_Assignment:_ Read the records below and copy each line that contains "entities".
BEGIN
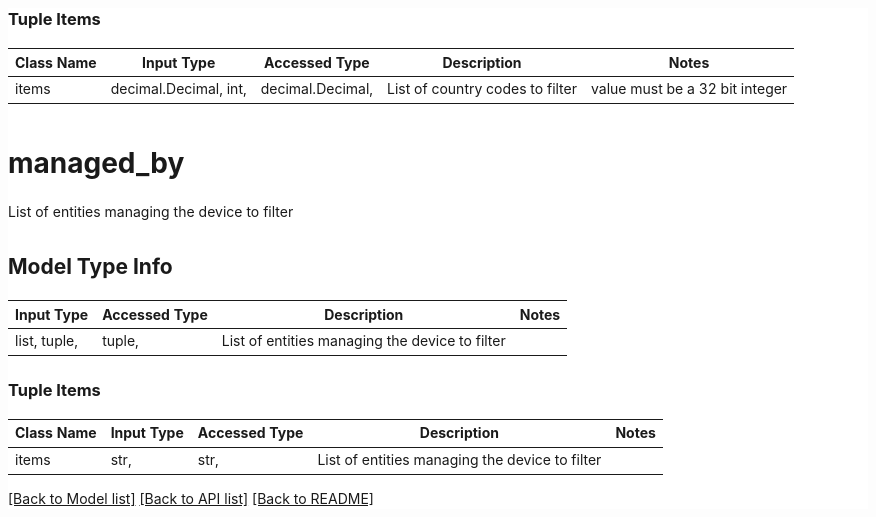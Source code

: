 ### Tuple Items
Class Name | Input Type | Accessed Type | Description | Notes
------------- | ------------- | ------------- | ------------- | -------------
items | decimal.Decimal, int,  | decimal.Decimal,  | List of country codes to filter | value must be a 32 bit integer

# managed_by

List of entities managing the device to filter

## Model Type Info
Input Type | Accessed Type | Description | Notes
------------ | ------------- | ------------- | -------------
list, tuple,  | tuple,  | List of entities managing the device to filter | 

### Tuple Items
Class Name | Input Type | Accessed Type | Description | Notes
------------- | ------------- | ------------- | ------------- | -------------
items | str,  | str,  | List of entities managing the device to filter | 

[[Back to Model list]](../../README.md#documentation-for-models) [[Back to API list]](../../README.md#documentation-for-api-endpoints) [[Back to README]](../../README.md)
END
_Task output:_
List of entities managing the device to filter
list, tuple,  | tuple,  | List of entities managing the device to filter | 
items | str,  | str,  | List of entities managing the device to filter | 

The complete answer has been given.